Excerpted data:
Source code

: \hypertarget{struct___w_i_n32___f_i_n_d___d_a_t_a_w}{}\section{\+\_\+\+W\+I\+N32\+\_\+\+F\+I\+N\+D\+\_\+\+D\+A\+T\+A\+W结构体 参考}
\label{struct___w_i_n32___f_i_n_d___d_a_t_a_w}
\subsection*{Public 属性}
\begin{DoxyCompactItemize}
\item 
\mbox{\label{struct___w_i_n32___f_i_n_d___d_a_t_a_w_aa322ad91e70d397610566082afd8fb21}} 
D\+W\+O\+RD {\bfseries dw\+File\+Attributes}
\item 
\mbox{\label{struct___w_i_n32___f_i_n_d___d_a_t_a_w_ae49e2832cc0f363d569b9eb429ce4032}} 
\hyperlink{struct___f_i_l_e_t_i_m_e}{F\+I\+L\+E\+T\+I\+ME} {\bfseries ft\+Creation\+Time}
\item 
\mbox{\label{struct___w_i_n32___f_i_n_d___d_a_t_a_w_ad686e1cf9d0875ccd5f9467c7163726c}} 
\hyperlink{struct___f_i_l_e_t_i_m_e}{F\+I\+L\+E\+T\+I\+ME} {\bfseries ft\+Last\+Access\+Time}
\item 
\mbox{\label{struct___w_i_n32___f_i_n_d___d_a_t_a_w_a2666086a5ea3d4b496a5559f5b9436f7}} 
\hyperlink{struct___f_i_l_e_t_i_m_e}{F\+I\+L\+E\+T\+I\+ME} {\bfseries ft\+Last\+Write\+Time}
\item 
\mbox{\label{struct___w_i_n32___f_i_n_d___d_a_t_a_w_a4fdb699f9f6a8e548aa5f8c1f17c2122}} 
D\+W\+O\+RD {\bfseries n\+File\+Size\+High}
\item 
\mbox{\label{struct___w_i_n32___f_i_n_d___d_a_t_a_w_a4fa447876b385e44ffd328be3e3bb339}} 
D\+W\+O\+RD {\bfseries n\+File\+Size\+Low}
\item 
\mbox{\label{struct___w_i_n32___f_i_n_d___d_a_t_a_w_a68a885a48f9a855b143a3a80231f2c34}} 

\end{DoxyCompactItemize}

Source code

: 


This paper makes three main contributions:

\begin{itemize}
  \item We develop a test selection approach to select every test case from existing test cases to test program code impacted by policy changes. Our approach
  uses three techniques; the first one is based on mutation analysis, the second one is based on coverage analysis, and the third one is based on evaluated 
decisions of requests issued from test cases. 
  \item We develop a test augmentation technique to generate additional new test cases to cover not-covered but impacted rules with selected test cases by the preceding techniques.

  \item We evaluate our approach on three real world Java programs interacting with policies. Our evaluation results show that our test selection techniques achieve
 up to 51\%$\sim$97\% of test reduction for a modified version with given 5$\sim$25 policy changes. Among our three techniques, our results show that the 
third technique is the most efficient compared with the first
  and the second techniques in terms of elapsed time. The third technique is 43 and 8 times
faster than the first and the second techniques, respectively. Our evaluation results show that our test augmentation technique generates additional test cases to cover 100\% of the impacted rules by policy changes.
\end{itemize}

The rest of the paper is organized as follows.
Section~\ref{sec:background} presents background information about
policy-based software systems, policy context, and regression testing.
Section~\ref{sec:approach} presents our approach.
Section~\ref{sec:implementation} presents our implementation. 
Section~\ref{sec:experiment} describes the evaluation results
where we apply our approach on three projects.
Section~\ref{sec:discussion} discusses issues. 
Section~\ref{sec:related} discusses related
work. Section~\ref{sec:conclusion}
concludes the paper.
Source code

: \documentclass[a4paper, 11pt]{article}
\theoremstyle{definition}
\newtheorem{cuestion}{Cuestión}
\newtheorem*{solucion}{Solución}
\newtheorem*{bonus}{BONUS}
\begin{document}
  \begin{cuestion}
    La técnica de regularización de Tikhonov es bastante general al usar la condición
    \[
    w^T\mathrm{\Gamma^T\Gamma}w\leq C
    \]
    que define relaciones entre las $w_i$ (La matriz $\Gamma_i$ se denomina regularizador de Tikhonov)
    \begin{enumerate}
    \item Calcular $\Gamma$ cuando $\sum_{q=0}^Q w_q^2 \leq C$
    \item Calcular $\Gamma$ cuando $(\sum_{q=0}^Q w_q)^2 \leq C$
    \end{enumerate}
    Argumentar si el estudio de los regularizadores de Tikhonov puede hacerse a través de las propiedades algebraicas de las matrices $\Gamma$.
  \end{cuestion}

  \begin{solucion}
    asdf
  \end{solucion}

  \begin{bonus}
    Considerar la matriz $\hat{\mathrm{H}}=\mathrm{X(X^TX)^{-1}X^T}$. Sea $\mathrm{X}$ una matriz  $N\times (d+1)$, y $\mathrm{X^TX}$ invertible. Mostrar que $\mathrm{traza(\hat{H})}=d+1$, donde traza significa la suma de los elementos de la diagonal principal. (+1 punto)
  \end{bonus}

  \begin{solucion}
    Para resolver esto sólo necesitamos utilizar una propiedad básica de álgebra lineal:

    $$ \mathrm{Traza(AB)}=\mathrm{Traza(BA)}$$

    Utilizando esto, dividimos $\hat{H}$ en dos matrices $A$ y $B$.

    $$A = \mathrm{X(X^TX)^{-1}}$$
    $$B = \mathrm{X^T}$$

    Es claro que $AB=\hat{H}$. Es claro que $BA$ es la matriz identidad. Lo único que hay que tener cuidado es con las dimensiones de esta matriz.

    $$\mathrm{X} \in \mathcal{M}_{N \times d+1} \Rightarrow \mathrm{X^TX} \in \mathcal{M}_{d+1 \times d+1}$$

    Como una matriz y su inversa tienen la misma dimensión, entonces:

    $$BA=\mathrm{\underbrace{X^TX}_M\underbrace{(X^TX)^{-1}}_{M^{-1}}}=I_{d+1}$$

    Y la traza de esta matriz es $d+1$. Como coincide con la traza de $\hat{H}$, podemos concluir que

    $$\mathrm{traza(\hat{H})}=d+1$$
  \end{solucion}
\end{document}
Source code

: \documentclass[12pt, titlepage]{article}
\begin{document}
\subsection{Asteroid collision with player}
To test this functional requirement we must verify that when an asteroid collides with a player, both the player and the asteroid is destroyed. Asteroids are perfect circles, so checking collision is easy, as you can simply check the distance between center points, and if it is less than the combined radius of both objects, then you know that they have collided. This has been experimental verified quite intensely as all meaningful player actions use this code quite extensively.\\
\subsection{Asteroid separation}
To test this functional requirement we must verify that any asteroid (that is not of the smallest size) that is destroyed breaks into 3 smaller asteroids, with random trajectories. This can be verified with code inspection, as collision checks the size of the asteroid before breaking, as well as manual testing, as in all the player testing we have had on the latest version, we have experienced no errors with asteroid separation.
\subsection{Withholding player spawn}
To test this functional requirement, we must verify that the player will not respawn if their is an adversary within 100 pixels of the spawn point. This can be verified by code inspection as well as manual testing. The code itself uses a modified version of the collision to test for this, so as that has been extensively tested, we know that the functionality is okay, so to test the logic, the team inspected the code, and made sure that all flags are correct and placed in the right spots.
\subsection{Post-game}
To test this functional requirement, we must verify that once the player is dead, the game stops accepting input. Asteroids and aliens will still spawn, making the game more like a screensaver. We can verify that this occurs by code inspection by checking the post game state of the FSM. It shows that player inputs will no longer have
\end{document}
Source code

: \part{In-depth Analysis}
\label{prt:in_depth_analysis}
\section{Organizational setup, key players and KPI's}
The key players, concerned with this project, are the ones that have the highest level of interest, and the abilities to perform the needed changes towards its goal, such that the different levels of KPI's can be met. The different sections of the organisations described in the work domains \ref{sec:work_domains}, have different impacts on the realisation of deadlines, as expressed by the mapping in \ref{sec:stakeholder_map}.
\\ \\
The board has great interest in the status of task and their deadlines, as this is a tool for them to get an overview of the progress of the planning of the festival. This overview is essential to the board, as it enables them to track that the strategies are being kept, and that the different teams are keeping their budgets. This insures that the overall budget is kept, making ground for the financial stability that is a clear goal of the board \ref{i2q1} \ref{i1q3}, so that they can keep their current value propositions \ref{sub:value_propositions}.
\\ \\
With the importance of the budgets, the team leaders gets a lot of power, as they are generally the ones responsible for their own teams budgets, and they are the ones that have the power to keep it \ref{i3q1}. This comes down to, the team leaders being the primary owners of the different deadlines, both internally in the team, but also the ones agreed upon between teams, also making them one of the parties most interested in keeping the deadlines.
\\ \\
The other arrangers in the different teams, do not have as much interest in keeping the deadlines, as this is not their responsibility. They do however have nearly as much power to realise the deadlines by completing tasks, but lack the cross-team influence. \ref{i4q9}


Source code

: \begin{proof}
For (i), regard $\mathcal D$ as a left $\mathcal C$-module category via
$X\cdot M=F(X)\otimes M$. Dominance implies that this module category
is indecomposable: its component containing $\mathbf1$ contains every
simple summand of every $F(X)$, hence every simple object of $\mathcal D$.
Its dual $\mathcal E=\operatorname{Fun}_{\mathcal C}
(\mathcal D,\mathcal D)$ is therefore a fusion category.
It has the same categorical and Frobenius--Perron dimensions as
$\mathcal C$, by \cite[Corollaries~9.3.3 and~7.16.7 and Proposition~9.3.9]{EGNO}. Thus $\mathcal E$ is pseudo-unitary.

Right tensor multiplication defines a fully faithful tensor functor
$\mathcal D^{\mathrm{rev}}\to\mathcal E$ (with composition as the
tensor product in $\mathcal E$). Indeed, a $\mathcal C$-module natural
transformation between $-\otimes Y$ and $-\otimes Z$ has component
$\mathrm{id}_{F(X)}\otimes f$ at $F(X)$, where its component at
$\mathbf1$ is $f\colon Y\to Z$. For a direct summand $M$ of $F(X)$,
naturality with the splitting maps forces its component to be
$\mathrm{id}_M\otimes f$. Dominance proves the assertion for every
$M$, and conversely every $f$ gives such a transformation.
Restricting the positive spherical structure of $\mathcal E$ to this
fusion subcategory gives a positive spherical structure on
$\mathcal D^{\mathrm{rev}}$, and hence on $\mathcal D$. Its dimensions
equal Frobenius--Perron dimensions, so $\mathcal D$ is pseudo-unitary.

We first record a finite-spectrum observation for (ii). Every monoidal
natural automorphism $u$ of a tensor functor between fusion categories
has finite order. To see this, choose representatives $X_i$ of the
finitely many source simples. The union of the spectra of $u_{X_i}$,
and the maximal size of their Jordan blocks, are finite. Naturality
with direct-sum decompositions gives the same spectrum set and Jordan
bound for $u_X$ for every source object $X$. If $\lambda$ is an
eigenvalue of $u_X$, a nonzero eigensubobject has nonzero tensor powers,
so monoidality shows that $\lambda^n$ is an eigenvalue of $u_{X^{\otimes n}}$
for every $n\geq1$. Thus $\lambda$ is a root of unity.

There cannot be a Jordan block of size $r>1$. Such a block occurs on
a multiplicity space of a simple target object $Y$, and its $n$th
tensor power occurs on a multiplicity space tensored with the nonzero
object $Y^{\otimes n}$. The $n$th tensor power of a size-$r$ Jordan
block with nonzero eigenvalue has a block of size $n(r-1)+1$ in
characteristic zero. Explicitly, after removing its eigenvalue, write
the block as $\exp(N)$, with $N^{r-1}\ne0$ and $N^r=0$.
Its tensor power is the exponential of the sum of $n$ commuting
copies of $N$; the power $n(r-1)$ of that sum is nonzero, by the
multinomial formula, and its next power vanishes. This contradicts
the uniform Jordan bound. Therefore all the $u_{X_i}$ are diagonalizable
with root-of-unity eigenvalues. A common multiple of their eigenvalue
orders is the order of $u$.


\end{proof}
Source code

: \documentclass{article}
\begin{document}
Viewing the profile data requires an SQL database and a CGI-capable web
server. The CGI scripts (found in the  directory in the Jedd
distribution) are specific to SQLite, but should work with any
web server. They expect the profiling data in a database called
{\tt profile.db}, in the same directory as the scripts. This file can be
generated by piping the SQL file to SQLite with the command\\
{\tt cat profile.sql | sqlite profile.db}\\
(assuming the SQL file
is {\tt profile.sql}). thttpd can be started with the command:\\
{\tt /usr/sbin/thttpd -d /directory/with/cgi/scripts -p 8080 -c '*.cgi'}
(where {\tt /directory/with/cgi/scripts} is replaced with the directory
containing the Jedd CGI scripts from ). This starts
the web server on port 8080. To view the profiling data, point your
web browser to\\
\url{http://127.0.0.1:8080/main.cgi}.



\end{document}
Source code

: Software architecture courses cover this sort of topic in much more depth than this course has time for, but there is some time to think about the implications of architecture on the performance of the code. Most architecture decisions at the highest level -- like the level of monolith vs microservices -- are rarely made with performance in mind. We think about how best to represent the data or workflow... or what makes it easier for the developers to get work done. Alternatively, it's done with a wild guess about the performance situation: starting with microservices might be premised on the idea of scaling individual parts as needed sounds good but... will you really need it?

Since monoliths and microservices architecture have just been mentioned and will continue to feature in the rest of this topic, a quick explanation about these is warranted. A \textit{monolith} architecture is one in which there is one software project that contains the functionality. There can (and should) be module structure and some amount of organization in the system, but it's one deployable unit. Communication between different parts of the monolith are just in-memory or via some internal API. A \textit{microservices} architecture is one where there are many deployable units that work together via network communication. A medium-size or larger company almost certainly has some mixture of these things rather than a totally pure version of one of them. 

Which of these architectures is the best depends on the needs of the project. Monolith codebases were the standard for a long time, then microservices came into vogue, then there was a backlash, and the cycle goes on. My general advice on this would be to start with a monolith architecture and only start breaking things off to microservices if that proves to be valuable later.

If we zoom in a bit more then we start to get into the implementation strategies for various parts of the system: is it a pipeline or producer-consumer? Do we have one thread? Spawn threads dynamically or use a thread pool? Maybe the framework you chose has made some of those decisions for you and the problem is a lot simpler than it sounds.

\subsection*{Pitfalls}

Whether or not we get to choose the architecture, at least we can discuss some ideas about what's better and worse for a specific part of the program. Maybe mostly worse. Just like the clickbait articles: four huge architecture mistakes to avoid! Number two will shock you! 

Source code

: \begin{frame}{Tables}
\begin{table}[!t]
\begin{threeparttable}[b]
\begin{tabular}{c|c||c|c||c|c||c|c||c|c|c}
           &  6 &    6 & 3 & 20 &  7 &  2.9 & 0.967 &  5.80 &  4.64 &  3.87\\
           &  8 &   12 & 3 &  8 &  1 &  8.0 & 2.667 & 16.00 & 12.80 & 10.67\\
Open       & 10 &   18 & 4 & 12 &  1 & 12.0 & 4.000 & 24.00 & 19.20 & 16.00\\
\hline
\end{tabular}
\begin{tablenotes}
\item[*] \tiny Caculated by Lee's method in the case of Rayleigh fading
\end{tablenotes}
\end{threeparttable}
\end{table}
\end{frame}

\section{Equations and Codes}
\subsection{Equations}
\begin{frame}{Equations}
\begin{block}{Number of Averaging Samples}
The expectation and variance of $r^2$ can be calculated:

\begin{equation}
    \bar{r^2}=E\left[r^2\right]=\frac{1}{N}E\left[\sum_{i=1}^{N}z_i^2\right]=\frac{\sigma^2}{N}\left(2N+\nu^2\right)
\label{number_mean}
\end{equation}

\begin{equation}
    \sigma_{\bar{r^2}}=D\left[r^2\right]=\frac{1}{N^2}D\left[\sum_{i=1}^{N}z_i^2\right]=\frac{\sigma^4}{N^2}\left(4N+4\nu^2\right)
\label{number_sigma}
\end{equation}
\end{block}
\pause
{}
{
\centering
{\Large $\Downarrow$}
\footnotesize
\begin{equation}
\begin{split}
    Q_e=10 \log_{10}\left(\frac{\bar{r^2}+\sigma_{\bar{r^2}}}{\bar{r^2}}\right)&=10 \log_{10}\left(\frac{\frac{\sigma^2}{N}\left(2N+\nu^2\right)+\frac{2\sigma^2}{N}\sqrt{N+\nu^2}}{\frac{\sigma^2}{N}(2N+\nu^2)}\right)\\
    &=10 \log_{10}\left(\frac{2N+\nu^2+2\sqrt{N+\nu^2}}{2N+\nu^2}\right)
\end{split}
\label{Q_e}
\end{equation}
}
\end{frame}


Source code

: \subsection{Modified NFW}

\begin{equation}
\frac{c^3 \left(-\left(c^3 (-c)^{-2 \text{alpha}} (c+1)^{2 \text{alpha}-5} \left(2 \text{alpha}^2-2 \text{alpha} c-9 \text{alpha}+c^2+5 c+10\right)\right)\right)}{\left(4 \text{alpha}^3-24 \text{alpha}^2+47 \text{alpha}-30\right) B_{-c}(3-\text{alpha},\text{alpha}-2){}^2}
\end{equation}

To do: Review the preceding data and report every line that includes the string "fusion".

Result below:
(\mathcal D,\mathcal D)$ is therefore a fusion category.
fusion subcategory gives a positive spherical structure on
natural automorphism $u$ of a tensor functor between fusion categories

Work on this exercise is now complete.